The Deed of Surrender and Purchase of Assets ('the Deed') entered into represents a separate agreement where you surrender your right to continue to operate the franchise under the terms contained within the Franchise Agreement.
The Franchise Agreement notes that when the Franchise ends all rights, licences, trademarks, and confidential information will revert to Party A. Relevantly, you are required to immediately deliver to Party A all copies of customer information and transaction records. We consider this to include the loan book - which in its essence is a journal of customer information and transaction records. Therefore, under the Franchise Agreement you were not provided any right to the loan book beyond the agreement itself, and we cannot consider the loan book an asset you are capable of selling.
In your situation, we consider that the Deed represents the surrender of your right to continue to operate the franchise under the terms established in the Franchise Agreement between yourself and Party A. The consideration for this surrender is the payment of the surrender fee and the amounts identified in the Deed as amounts equivalent to the monthly trail payments.
The execution of the Deed of Surrender and Asset purchase constitutes a surrender of rights under the Franchise Agreement which is a CGT event C2. CGT event C2 is defined in section 104-25 of the ITAA 1997 as happening if your ownership of an intangible CGT asset ends in certain ways, including because the asset expires or is redeemed, cancelled, released, discharged, satisfied, abandoned, surrendered or forfeited.
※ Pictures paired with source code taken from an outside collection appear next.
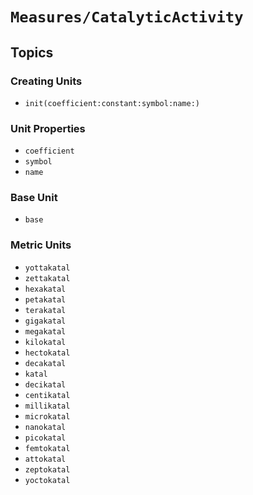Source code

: # ``Measures/CatalyticActivity``

## Topics

### Creating Units

- ``init(coefficient:constant:symbol:name:)``

### Unit Properties

- ``coefficient``
- ``symbol``
- ``name``

### Base Unit

- ``base``

### Metric Units

- ``yottakatal``
- ``zettakatal``
- ``hexakatal``
- ``petakatal``
- ``terakatal``
- ``gigakatal``
- ``megakatal``
- ``kilokatal``
- ``hectokatal``
- ``decakatal``
- ``katal``
- ``decikatal``
- ``centikatal``
- ``millikatal``
- ``microkatal``
- ``nanokatal``
- ``picokatal``
- ``femtokatal``
- ``attokatal``
- ``zeptokatal``
- ``yoctokatal``
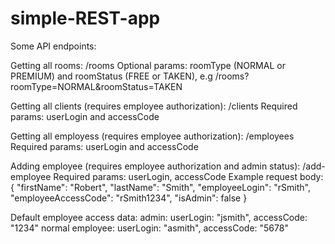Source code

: # simple-REST-app

Some API endpoints:

  Getting all rooms:
    /rooms
    Optional params: roomType (NORMAL or PREMIUM) and roomStatus (FREE or TAKEN),
    e.g /rooms?roomType=NORMAL&roomStatus=TAKEN
    
  Getting all clients (requires employee authorization):
    /clients
    Required params: userLogin and accessCode
    
  Getting all employess (requires employee authorization):
    /employees
    Required params: userLogin and accessCode
    
  Adding employee (requires employee authorization and admin status):
    /add-employee
    Required params: userLogin, accessCode
    Example request body: 
    {
	    "firstName": "Robert",
	    "lastName": "Smith",
	    "employeeLogin": "rSmith",
	    "employeeAccessCode": "rSmith1234",
	    "isAdmin": false
    }
    
Default employee access data:
  admin:
    userLogin: "jsmith", accessCode: "1234"
  normal employee:
    userLogin: "asmith", accessCode: "5678"
 
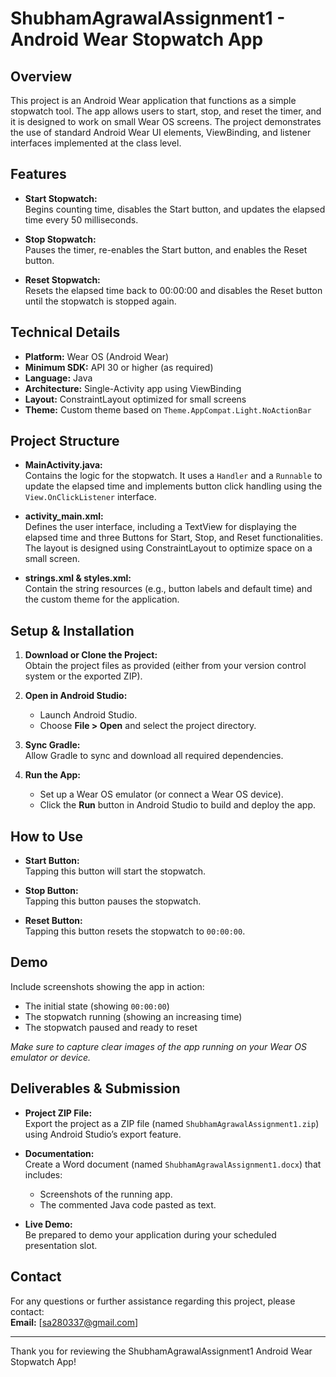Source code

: # ShubhamAgrawalAssignment1 - Android Wear Stopwatch App

## Overview

This project is an Android Wear application that functions as a simple stopwatch tool. The app allows users to start, stop, and reset the timer, and it is designed to work on small Wear OS screens. The project demonstrates the use of standard Android Wear UI elements, ViewBinding, and listener interfaces implemented at the class level.

## Features

- **Start Stopwatch:**  
  Begins counting time, disables the Start button, and updates the elapsed time every 50 milliseconds.
  
- **Stop Stopwatch:**  
  Pauses the timer, re-enables the Start button, and enables the Reset button.
  
- **Reset Stopwatch:**  
  Resets the elapsed time back to 00:00:00 and disables the Reset button until the stopwatch is stopped again.

## Technical Details

- **Platform:** Wear OS (Android Wear)  
- **Minimum SDK:** API 30 or higher (as required)  
- **Language:** Java  
- **Architecture:** Single-Activity app using ViewBinding  
- **Layout:** ConstraintLayout optimized for small screens  
- **Theme:** Custom theme based on `Theme.AppCompat.Light.NoActionBar`

## Project Structure

- **MainActivity.java:**  
  Contains the logic for the stopwatch. It uses a `Handler` and a `Runnable` to update the elapsed time and implements button click handling using the `View.OnClickListener` interface.
  
- **activity_main.xml:**  
  Defines the user interface, including a TextView for displaying the elapsed time and three Buttons for Start, Stop, and Reset functionalities. The layout is designed using ConstraintLayout to optimize space on a small screen.
  
- **strings.xml & styles.xml:**  
  Contain the string resources (e.g., button labels and default time) and the custom theme for the application.

## Setup & Installation

1. **Download or Clone the Project:**  
   Obtain the project files as provided (either from your version control system or the exported ZIP).

2. **Open in Android Studio:**  
   - Launch Android Studio.  
   - Choose **File > Open** and select the project directory.

3. **Sync Gradle:**  
   Allow Gradle to sync and download all required dependencies.

4. **Run the App:**  
   - Set up a Wear OS emulator (or connect a Wear OS device).  
   - Click the **Run** button in Android Studio to build and deploy the app.

## How to Use

- **Start Button:**  
  Tapping this button will start the stopwatch.
  
- **Stop Button:**  
  Tapping this button pauses the stopwatch.
  
- **Reset Button:**  
  Tapping this button resets the stopwatch to `00:00:00`.

## Demo

Include screenshots showing the app in action:
- The initial state (showing `00:00:00`)
- The stopwatch running (showing an increasing time)
- The stopwatch paused and ready to reset

*Make sure to capture clear images of the app running on your Wear OS emulator or device.*

## Deliverables & Submission

- **Project ZIP File:**  
  Export the project as a ZIP file (named `ShubhamAgrawalAssignment1.zip`) using Android Studio’s export feature.
  
- **Documentation:**  
  Create a Word document (named `ShubhamAgrawalAssignment1.docx`) that includes:
  - Screenshots of the running app.
  - The commented Java code pasted as text.
  
- **Live Demo:**  
  Be prepared to demo your application during your scheduled presentation slot.

## Contact

For any questions or further assistance regarding this project, please contact:  
**Email:** [sa280337@gmail.com]

---

Thank you for reviewing the ShubhamAgrawalAssignment1 Android Wear Stopwatch App!
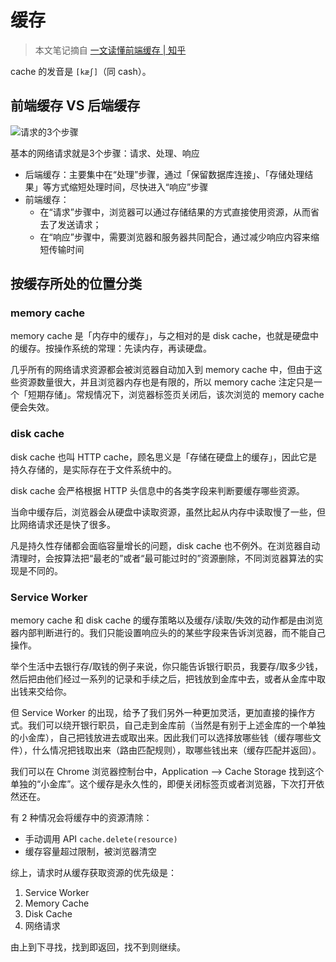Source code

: # 缓存

> 本文笔记摘自 [一文读懂前端缓存 | 知乎](https://zhuanlan.zhihu.com/p/44789005)

cache 的发音是 `[kæʃ]`（同 cash）。

## 前端缓存 VS 后端缓存

![请求的3个步骤](https://pic3.zhimg.com/80/v2-05f4e6a5aaac9fce4d2a7a2fcc652c9e_1440w.jpg)

基本的网络请求就是3个步骤：请求、处理、响应

* 后端缓存：主要集中在“处理”步骤，通过「保留数据库连接」、「存储处理结果」等方式缩短处理时间，尽快进入“响应”步骤
* 前端缓存：
  * 在“请求”步骤中，浏览器可以通过存储结果的方式直接使用资源，从而省去了发送请求；
  * 在“响应”步骤中，需要浏览器和服务器共同配合，通过减少响应内容来缩短传输时间

## 按缓存所处的位置分类

### memory cache

memory cache 是「内存中的缓存」，与之相对的是 disk cache，也就是硬盘中的缓存。按操作系统的常理：先读内存，再读硬盘。

几乎所有的网络请求资源都会被浏览器自动加入到 memory cache 中，但由于这些资源数量很大，并且浏览器内存也是有限的，所以 memory cache 注定只是一个「短期存储」。常规情况下，浏览器标签页关闭后，该次浏览的 memory cache 便会失效。

### disk cache

disk cache 也叫 HTTP cache，顾名思义是「存储在硬盘上的缓存」，因此它是持久存储的，是实际存在于文件系统中的。

disk cache 会严格根据 HTTP 头信息中的各类字段来判断要缓存哪些资源。

当命中缓存后，浏览器会从硬盘中读取资源，虽然比起从内存中读取慢了一些，但比网络请求还是快了很多。

凡是持久性存储都会面临容量增长的问题，disk cache 也不例外。在浏览器自动清理时，会按算法把“最老的”或者“最可能过时的”资源删除，不同浏览器算法的实现是不同的。

### Service Worker

memory cache 和 disk cache 的缓存策略以及缓存/读取/失效的动作都是由浏览器内部判断进行的。我们只能设置响应头的的某些字段来告诉浏览器，而不能自己操作。

举个生活中去银行存/取钱的例子来说，你只能告诉银行职员，我要存/取多少钱，然后把由他们经过一系列的记录和手续之后，把钱放到金库中去，或者从金库中取出钱来交给你。

但 Service Worker 的出现，给予了我们另外一种更加灵活，更加直接的操作方式。我们可以绕开银行职员，自己走到金库前（当然是有别于上述金库的一个单独的小金库），自己把钱放进去或取出来。因此我们可以选择放哪些钱（缓存哪些文件），什么情况把钱取出来（路由匹配规则），取哪些钱出来（缓存匹配并返回）。

我们可以在 Chrome 浏览器控制台中，Application --> Cache Storage 找到这个单独的“小金库”。这个缓存是永久性的，即便关闭标签页或者浏览器，下次打开依然还在。

有 2 种情况会将缓存中的资源清除：

* 手动调用 API `cache.delete(resource)`
* 缓存容量超过限制，被浏览器清空

综上，请求时从缓存获取资源的优先级是：

1. Service Worker
2. Memory Cache
3. Disk Cache
4. 网络请求

由上到下寻找，找到即返回，找不到则继续。
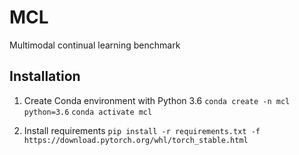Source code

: # MCL
Multimodal continual learning benchmark

## Installation

1. Create Conda environment with Python 3.6
`conda create -n mcl python=3.6`
`conda activate mcl`

2. Install requirements
`pip install -r requirements.txt -f https://download.pytorch.org/whl/torch_stable.html`
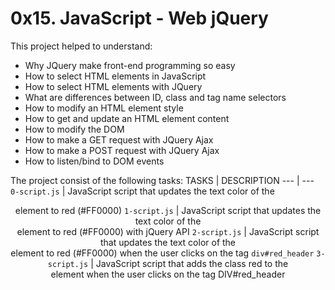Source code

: # 0x15. JavaScript - Web jQuery
This project helped to understand:
- Why JQuery make front-end programming so easy
- How to select HTML elements in JavaScript
- How to select HTML elements with JQuery
- What are differences between ID, class and tag name selectors
- How to modify an HTML element style
- How to get and update an HTML element content
- How to modify the DOM
- How to make a GET request with JQuery Ajax
- How to make a POST request with JQuery Ajax
- How to listen/bind to DOM events

The project consist of the following tasks:
TASKS | DESCRIPTION
--- | ---
`0-script.js` | JavaScript script that updates the text color of the <header> element to red (#FF0000)
`1-script.js` | JavaScript script that updates the text color of the <header> element to red (#FF0000) with jQuery API
`2-script.js` | JavaScript script that updates the text color of the <header> element to red (#FF0000) when the user clicks on the tag `div#red_header`
`3-script.js` | JavaScript script that adds the class red to the <header> element when the user clicks on the tag DIV#red_header
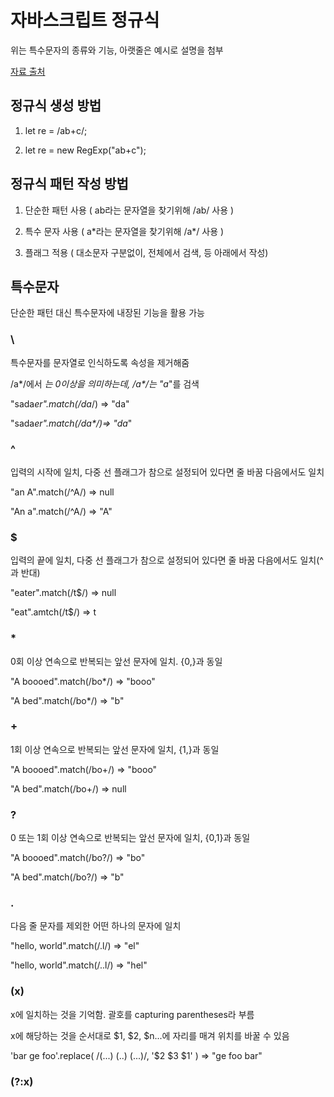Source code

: # 자바스크립트 정규식

위는 특수문자의 종류와 기능, 아랫줄은 예시로 설명을 첨부

[자료 출처](https://developer.mozilla.org/ko/docs/Web/JavaScript/Guide/%EC%A0%95%EA%B7%9C%EC%8B%9D)

## 정규식 생성 방법

1. let re = /ab+c/;

2. let re = new RegExp("ab+c");


## 정규식 패턴 작성 방법

1. 단순한 패턴 사용 ( ab라는 문자열을 찾기위해 /ab/ 사용 )

2. 특수 문자 사용 ( a*라는 문자열을 찾기위해 /a\*/ 사용 )

3. 플래그 적용 ( 대소문자 구분없이, 전체에서 검색, 등 아래에서 작성)


## 특수문자

단순한 패턴 대신 특수문자에 내장된 기능을 활용 가능

### \

특수문자를 문자열로 인식하도록 속성을 제거해줌

/a*/에서 *는 0이상을 의미하는데, /a\*/는 "a*"를 검색

"sada*er".match(/da*/) => "da"

"sada*er".match(/da\*/)=> "da*"

### ^

입력의 시작에 일치, 다중 선 플래그가 참으로 설정되어 있다면 줄 바꿈 다음에서도 일치

"an A".match(/^A/) => null

"An a".match(/^A/) => "A"

### $

입력의 끝에 일치, 다중 선 플래그가 참으로 설정되어 있다면 줄 바꿈 다음에서도 일치(^과 반대)

"eater".match(/t$/) => null

"eat".amtch(/t$/) => t

### *

0회 이상 연속으로 반복되는 앞선 문자에 일치. {0,}과 동일

"A boooed".match(/bo*/) => "booo"

"A bed".match(/bo*/) => "b"

### +

1회 이상 연속으로 반복되는 앞선 문자에 일치, {1,}과 동일

"A boooed".match(/bo+/) => "booo"

"A bed".match(/bo+/) => null

### ?

0 또는 1회 이상 연속으로 반복되는 앞선 문자에 일치, {0,1}과 동일

"A boooed".match(/bo?/) => "bo"

"A bed".match(/bo?/) => "b"

### .

다음 줄 문자를 제외한 어떤 하나의 문자에 일치

"hello, world".match(/.l/) => "el"

"hello, world".match(/..l/) => "hel"

### (x)

x에 일치하는 것을 기억함. 괄호를 capturing parentheses라 부름

x에 해당하는 것을 순서대로 $1, $2, $n...에 자리를 매겨 위치를 바꿀 수 있음

'bar ge foo'.replace( /(...) (..) (...)/, '$2 $3 $1' ) => "ge foo bar"

### (?:x)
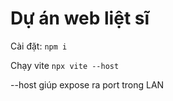 # Dự án web liệt sĩ

Cài đặt:
`npm i`

Chạy vite
`npx vite --host`

--host giúp expose ra port trong LAN

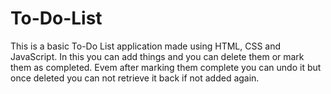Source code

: # To-Do-List
This is a basic To-Do List application made using HTML, CSS and JavaScript.
In this you can add things and you can delete them or mark them as completed.
Evem after marking them complete you can undo it but once deleted you can not retrieve it back if not added again.

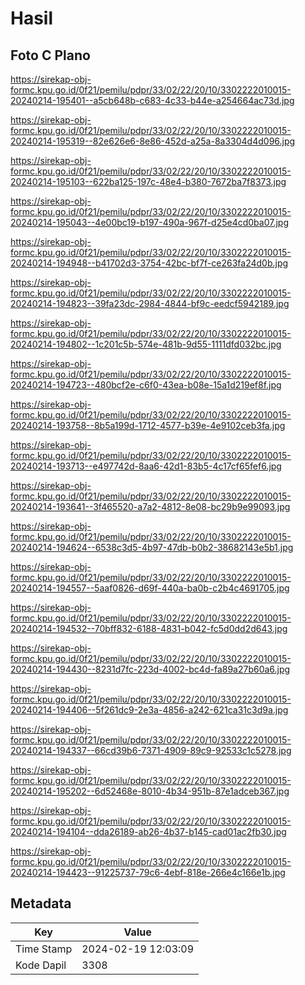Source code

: # Hasil

## Foto C Plano

https://sirekap-obj-formc.kpu.go.id/0f21/pemilu/pdpr/33/02/22/20/10/3302222010015-20240214-195401--a5cb648b-c683-4c33-b44e-a254664ac73d.jpg

https://sirekap-obj-formc.kpu.go.id/0f21/pemilu/pdpr/33/02/22/20/10/3302222010015-20240214-195319--82e626e6-8e86-452d-a25a-8a3304d4d096.jpg

https://sirekap-obj-formc.kpu.go.id/0f21/pemilu/pdpr/33/02/22/20/10/3302222010015-20240214-195103--622ba125-197c-48e4-b380-7672ba7f8373.jpg

https://sirekap-obj-formc.kpu.go.id/0f21/pemilu/pdpr/33/02/22/20/10/3302222010015-20240214-195043--4e00bc19-b197-490a-967f-d25e4cd0ba07.jpg

https://sirekap-obj-formc.kpu.go.id/0f21/pemilu/pdpr/33/02/22/20/10/3302222010015-20240214-194948--b41702d3-3754-42bc-bf7f-ce263fa24d0b.jpg

https://sirekap-obj-formc.kpu.go.id/0f21/pemilu/pdpr/33/02/22/20/10/3302222010015-20240214-194823--39fa23dc-2984-4844-bf9c-eedcf5942189.jpg

https://sirekap-obj-formc.kpu.go.id/0f21/pemilu/pdpr/33/02/22/20/10/3302222010015-20240214-194802--1c201c5b-574e-481b-9d55-1111dfd032bc.jpg

https://sirekap-obj-formc.kpu.go.id/0f21/pemilu/pdpr/33/02/22/20/10/3302222010015-20240214-194723--480bcf2e-c6f0-43ea-b08e-15a1d219ef8f.jpg

https://sirekap-obj-formc.kpu.go.id/0f21/pemilu/pdpr/33/02/22/20/10/3302222010015-20240214-193758--8b5a199d-1712-4577-b39e-4e9102ceb3fa.jpg

https://sirekap-obj-formc.kpu.go.id/0f21/pemilu/pdpr/33/02/22/20/10/3302222010015-20240214-193713--e497742d-8aa6-42d1-83b5-4c17cf65fef6.jpg

https://sirekap-obj-formc.kpu.go.id/0f21/pemilu/pdpr/33/02/22/20/10/3302222010015-20240214-193641--3f465520-a7a2-4812-8e08-bc29b9e99093.jpg

https://sirekap-obj-formc.kpu.go.id/0f21/pemilu/pdpr/33/02/22/20/10/3302222010015-20240214-194624--6538c3d5-4b97-47db-b0b2-38682143e5b1.jpg

https://sirekap-obj-formc.kpu.go.id/0f21/pemilu/pdpr/33/02/22/20/10/3302222010015-20240214-194557--5aaf0826-d69f-440a-ba0b-c2b4c4691705.jpg

https://sirekap-obj-formc.kpu.go.id/0f21/pemilu/pdpr/33/02/22/20/10/3302222010015-20240214-194532--70bff832-6188-4831-b042-fc5d0dd2d643.jpg

https://sirekap-obj-formc.kpu.go.id/0f21/pemilu/pdpr/33/02/22/20/10/3302222010015-20240214-194430--8231d7fc-223d-4002-bc4d-fa89a27b60a6.jpg

https://sirekap-obj-formc.kpu.go.id/0f21/pemilu/pdpr/33/02/22/20/10/3302222010015-20240214-194406--5f261dc9-2e3a-4856-a242-621ca31c3d9a.jpg

https://sirekap-obj-formc.kpu.go.id/0f21/pemilu/pdpr/33/02/22/20/10/3302222010015-20240214-194337--66cd39b6-7371-4909-89c9-92533c1c5278.jpg

https://sirekap-obj-formc.kpu.go.id/0f21/pemilu/pdpr/33/02/22/20/10/3302222010015-20240214-195202--6d52468e-8010-4b34-951b-87e1adceb367.jpg

https://sirekap-obj-formc.kpu.go.id/0f21/pemilu/pdpr/33/02/22/20/10/3302222010015-20240214-194104--dda26189-ab26-4b37-b145-cad01ac2fb30.jpg

https://sirekap-obj-formc.kpu.go.id/0f21/pemilu/pdpr/33/02/22/20/10/3302222010015-20240214-194423--91225737-79c6-4ebf-818e-266e4c166e1b.jpg


## Metadata

| Key        | Value               |
| ---------- | ------------------- |
| Time Stamp | 2024-02-19 12:03:09 |
| Kode Dapil | 3308                |



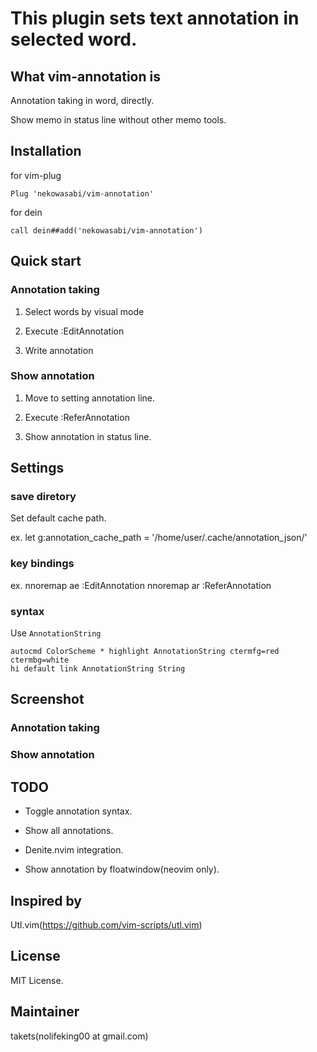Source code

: # This plugin sets text annotation in selected word.

## What vim-annotation is
Annotation taking in word, directly.

Show memo in status line without other memo tools.

## Installation

for vim-plug

    Plug 'nekowasabi/vim-annotation'

for dein

    call dein##add('nekowasabi/vim-annotation')

## Quick start
### Annotation taking
1. Select words by visual mode

2. Execute :EditAnnotation<CR>

3. Write annotation

### Show annotation
1. Move to setting annotation line.

2. Execute :ReferAnnotation<CR>

3. Show annotation in status line.

## Settings
### save diretory
Set default cache path.

ex.
    let g:annotation_cache_path = '/home/user/.cache/annotation_json/'

### key bindings
ex.
    nnoremap <silent> <Leader>ae :EditAnnotation<CR>
    nnoremap <silent> <Leader>ar :ReferAnnotation<CR>

### syntax
Use `AnnotationString`

    autocmd ColorScheme * highlight AnnotationString ctermfg=red ctermbg=white
    hi default link AnnotationString String

## Screenshot
### Annotation taking
### Show annotation

## TODO
* Toggle annotation syntax.

* Show all annotations.

* Denite.nvim integration.

* Show annotation by floatwindow(neovim only).

## Inspired by
Utl.vim(https://github.com/vim-scripts/utl.vim)

## License
MIT License.

## Maintainer
takets(nolifeking00 at gmail.com)
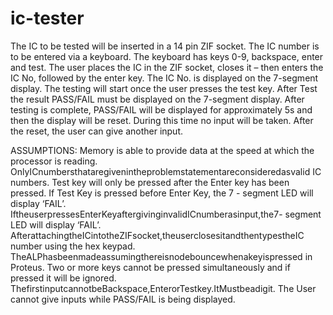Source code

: # ic-tester
The IC to be tested will be inserted in a 14 pin ZIF socket. The IC number is to be entered via a keyboard.
The keyboard has keys 0-9, backspace, enter and test.
The user places the IC in the ZIF socket, closes it – then enters the IC No, followed by the enter key.
The IC No. is displayed on the 7-segment display.
The testing will start once the user presses the test key.
After Test the result PASS/FAIL must be displayed on the 7-segment display.
After testing is complete, PASS/FAIL will be displayed for approximately 5s and then the display will be reset. 
During this time no input will be taken. After the reset, the user can give another input.

ASSUMPTIONS:
 Memory is able to provide data at the speed at which the processor is reading.
OnlyICnumbersthataregivenintheproblemstatementareconsideredasvalid
IC numbers.
 Test key will only be pressed after the Enter key has been pressed.
 If Test Key is pressed before Enter Key, the 7 - segment LED will display ‘FAIL’.
 IftheuserpressesEnterKeyaftergivinginvalidICnumberasinput,the7-
segment LED will display ‘FAIL’.
 AfterattachingtheICintotheZIFsocket,theuserclosesitandthentypestheIC
number using the hex keypad.
 TheALPhasbeenmadeassumingthereisnodebouncewhenakeyispressed
in Proteus.
 Two or more keys cannot be pressed simultaneously and if pressed it will be
ignored.
 ThefirstinputcannotbeBackspace,EnterorTestkey.ItMustbeadigit.
 The User cannot give inputs while PASS/FAIL is being displayed.
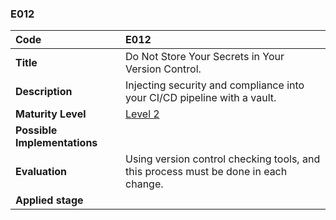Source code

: ### E012

|**Code**           | **E012** |
| :--               | :--      |
|**Title**          | Do Not Store Your Secrets in Your Version Control.|
|**Description**    | Injecting security and compliance into your CI/CD pipeline with a vault.|
|**Maturity Level** | [Level 2](/LEVELS.html#level-2) |
|**Possible Implementations** | |
|**Evaluation**     | Using version control checking tools, and this process must be done in each change. |
|**Applied stage**  | |
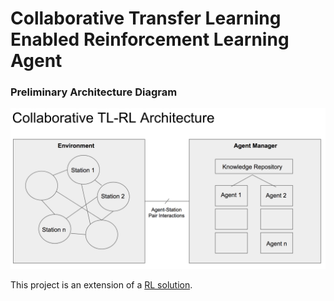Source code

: # Collaborative Transfer Learning Enabled Reinforcement Learning Agent


### Preliminary Architecture Diagram

![image](/screenshots/preliminary_architecture.png)


This project is an extension of a [RL solution](https://github.com/ianxxiao/reinforcement_learning_project).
The basic conditions within subdivision 152-A of the ITAA 1997 are:
• A CGT event happens in relation to a CGT asset of yours in an income year,
• The event would have resulted in a gain,
• The CGT asset satisfies the active asset test in section 152-35 of the ITAA 1997
As noted above, the execution of the Deed will constitute CGT Event C2. The event will result in a gain.
However, for the basic conditions to apply, the CGT asset needs to satisfy the active asset test.
Section 152-35 of the ITAA 1997 provides that a CGT asset will satisfy the active asset test if:
• you have owned the asset for 15 years or less and the asset was an active asset of yours for a total of at least half of the test period detailed below,
• or you have owned the asset for more than 15 years and the asset was an active asset of yours for a total of least 7.5 years during the test period
The test period:
• begins when you acquired the asset, and ends at the earlier of
the CGT event, and
when the business ceased, if the business in question ceased in the 12 months before the CGT event.
Section 152-40 of the ITAA 1997 provides that a CGT asset is an active asset at a time if, at that time you own the asset and it is used, or held ready for use, in the course of carrying on a business that is carried on (whether alone or in partnership) by you, your affiliate or another entity connected with you.
The intangible asset, being the contractual rights and entitlements under and to the Franchise Agreement, was inherently an asset used by the taxpayer in operating the business. It is therefore an active asset.
As noted previously you are a small business entity and therefore all of the basic conditions apply to the gain.
The additional considerations required to meet the 15-year exemption as noted above are:
• You continuously own the CGT asset for the 15-year period ending just before the CGT event;
• You had a significant individual for at least a total of 15 years during which the entity owned the CGT asset;
• The significant individual of the company or trust just before the event either:
Was 55 years or older at the time and the event happened in connection with the individual's retirement; or
was permanently incapacitated at that time.
As noted above under question 1, you have advised you operated the business for over 17 years, so this condition is satisfied. The other criteria have also been established regarding the retirement of your significant individual.
Accordingly, you satisfy all of the conditions for the small business 15-year exemption in Subdivision 152-B and can disregard any capital gain made from the surrender of your rights by executing the Deed.